Il risultato è che gli iter burocratici di carattere preparatorio diventano un calvario che, nel caso di opere di grandi dimensioni, sforano molto spesso i 600 giorni per il solo avvio del cantiere. Bisognerebbe velocizzare e semplificare le procedure autorizzative (Via, Vas, pareri delle soprintendenze e così via) riducendo la discrezionalità decisoria di molti dei soggetti coinvolti in tali processi. In termini di sostegno alle imprese abbiamo pochissimi aiuti notificati, utilizziamo i regolamenti di esenzione generalisti dell’Ue che si adattano poco e male al nostro tessuto produttivo e che non ci permettono di sostenere adeguatamente i processi di innovazione applicata.

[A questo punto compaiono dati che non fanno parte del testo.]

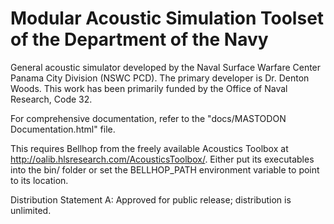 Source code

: # Modular Acoustic Simulation Toolset of the Department of the Navy

General acoustic simulator developed by the Naval Surface Warfare Center Panama City Division (NSWC PCD).
The primary developer is Dr. Denton Woods. This work has been primarily funded by
the Office of Naval Research, Code 32.

For comprehensive documentation, refer to the "docs/MASTODON Documentation.html" file.

This requires Bellhop from the freely available Acoustics Toolbox at
http://oalib.hlsresearch.com/AcousticsToolbox/. Either put its executables into the bin/ folder or
set the BELLHOP_PATH environment variable to point to its location.

Distribution Statement A: Approved for public release; distribution is unlimited.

Non abbiamo una regolamentazione nazionale che favorisca l’attuazione di procedure negoziali soprattutto nel caso di realizzazione di azioni di sistema e di filiera in favore dei comparti produttivi di maggior interesse. Questo solo per citare qualche “piccolo problema” in termini di strumenti attuativi, ma probabilmente la questione più complessa è l’assoluta povertà manageriale dei nostri enti pubblici, sia quantitativamente sia qualitativamente. Abbiamo infatti una carenza enorme di dirigenti di ruolo ovunque, ma va molto peggio nei settori dove si collocano i maggiori investimenti del Piano (transizione ecologica, ricerca e innovazione, sviluppo economico, comunicazione istituzionale).
Queste le criticità che gli interventi approvati risolvono solo parzialmente. Meglio il Decreto Reclutamento che affronta efficacemente il problema del recruiting, definisce le tipologie di professionalità da ricercare e introduce alcuni strumenti immediatamente attivabili che permetteranno di dare un immediato supporto organizzativo come il raddoppio delle quote relative ai dirigenti esterni, combinandolo con la richiesta esplicita di professionalità in linea con il Pnrr.
Purtroppo ignora problemi come la riorganizzazione degli enti pubblici e le modalità di applicazione della rotazione dei dirigenti, principio che evita la concentrazione di potere ma espone a una perdita di esperienze e competenze che, alla luce dell’aumento della complessità socioeconomica, rende le Pubbliche Amministrazioni ancora meno al passo con i tempi. Meno risolutivo sembra il Decreto Semplificazione che opera efficacemente solo sulle autorizzazioni, ma nulla dice su centri decisionali e sulle procedure di procurement, oltre a ignorare gli aiuti di Stato. A Napoli, per fare un esempio, si è discusso tanto della rifunzionalizzazione dell’Albergo dei poveri, ma realizzare un intervento così impattante entro dicembre 2026, con l’attuale quadro normativo costituisce più un sogno che una concreta possibilità.
L’autostrada del sole venne realizzata tra il 1956 e il 1964, in otto anni. A bocce ferme, se volessimo realizzarla oggi, nonostante i miglioramenti tecnologici una previsione seria porterebbe a circa 40 anni (la Tav, oggi ancora incompleta, ha richiesto oltre 20 anni per diventare parzialmente funzionante). Gli attuali interventi normativi, per quanto utili, sono lontani dal comprimere i tempi in quelli del Pnrr, per cui per i macrointerventi si ricorrerà inevitabilmente a commissariamenti a tutto spiano (modello ponte Morandi) lasciando però le problematiche di sistema di fatto irrisolte e molte opere in sospeso, soprattutto se tale processo verrà attuato tagliando fuori Regioni ed enti locali così come il sistema iperaccentrato di governance del Piano lascia prevedere.